In the evening, we were back to The Space to see Fourth Monkey‘s Persephone, the second of the Women of Greece series. They went up twenty minutes late with no explanation or apology, really annoying because twenty minutes is not an inconsequential amount of time during the Fringe. People will have other shows to go to. The fact that Persephone was brilliant doesn’t sweeten the pill; rather, the fact they were late for the second night leaves a bitter taste. Once is maybe understandable, twice is arrogant. They know they are great, no-one is going to leave. I was discussing this very loudly in the queue because the guy in front of us had been in the queue for the Hamlet I was at in the afternoon and had been telling people he knew someone from Fourth Monkey who was in Edinburgh. It must have been the girl in the red dress, because that who he was filming covertly (annoyingly) one seat away from me. Saturday’s AFG.

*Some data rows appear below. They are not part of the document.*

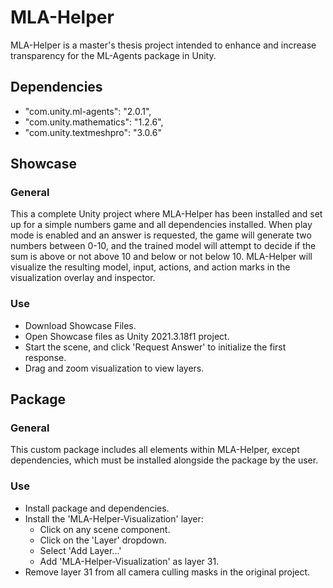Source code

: # MLA-Helper
MLA-Helper is a master's thesis project intended to enhance and increase transparency for the ML-Agents package in Unity.

## Dependencies
- "com.unity.ml-agents": "2.0.1",
- "com.unity.mathematics": "1.2.6",
- "com.unity.textmeshpro": "3.0.6"

## Showcase
### General
This a complete Unity project where MLA-Helper has been installed and set up for a simple numbers game and all dependencies installed. 
When play mode is enabled and an answer is requested, the game will generate two numbers between 0-10, and the trained model will attempt to decide if the sum is above or not above 10 and below or not below 10.
MLA-Helper will visualize the resulting model, input, actions, and action marks in the visualization overlay and inspector.

### Use
- Download Showcase Files.
- Open Showcase files as Unity 2021.3.18f1 project.
- Start the scene, and click 'Request Answer' to initialize the first response.
- Drag and zoom visualization to view layers.

## Package
### General
This custom package includes all elements within MLA-Helper, except dependencies, which must be installed alongside the package by the user.

### Use
- Install package and dependencies.
- Install the 'MLA-Helper-Visualization' layer:
  - Click on any scene component.
  - Click on the 'Layer' dropdown.
  - Select 'Add Layer...'
  - Add 'MLA-Helper-Visualization' as layer 31.
- Remove layer 31 from all camera culling masks in the original project.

We had limited time to get to the day’s last show, Frankie Boyle at the EICC. My heart lifted as I saw numerous signs around the venue saying if you left, there was no readmission, including toilet breaks (spelled out for the vodsels -put eight pints in, something will come out during Frankie’s marathon one hour set.)
The threat was balls. Fifteen minutes in, the exodus of weak bladders started and they all got back in. At least the couple in the first seats I went to had cut to the chase and already spilled their drinks on the floor, so I reconsidered and sat in row W next to quite a friendly bloke who texted and took videos throughout Frankie’s marathon ONE hour set. He at least didn’t need a piss.
Oh yeah, Frankie Boyle. He was quite funny, but not as funny as taking £17.50 a ticket for ten nights in a 2,000 seater. Sheep. More power to Frankie’s elbow.
Sunday then. At the back of twelve we were at Underbelly to watch the excellent Harry by Poor Michelle. Performed by the writer Caitlin McEwan and Sophie McQuillan, this is a play about two late teenage girls who grow up together devoted to the fandom of Harry Styles, then grow apart as one of them grows up and another crashes and burns because she can’t let go of her devotion to Harry. It was a great experience because it was a play about one of my favourite subjects – not Harry Styles, but being a pop fan; but slightly compromised by one of the actors not having as good projection as the other.
Peer Gynt by Gruffdog Theatre at Zoo was absolutely fine for fans of physical theatre. Lovely venue.
Blank Tiles at Assembly in George Square was better. A monologue by one Dylan Cole about the ravages of Alzheimer’s disease on a Scrabble winning, Star Trek loving, Rubik cube solving geek, it is at once funny and touching.
Later that evening, we went to Dance Base to watch Lady Macbeth, an investigation of the motivation and psyche of that imaginary character rendered in the medium of interpretative dance. It was very good, but sometimes I think “Stuart, you need a word with yourself…”
The evening finished with another visit to The Space to watch Fourth Monkey‘s take on Titus Andronicus. Predictably great. On time tonight, but running overtime. No problem, got the night bus home, which is a Fringe show in itself.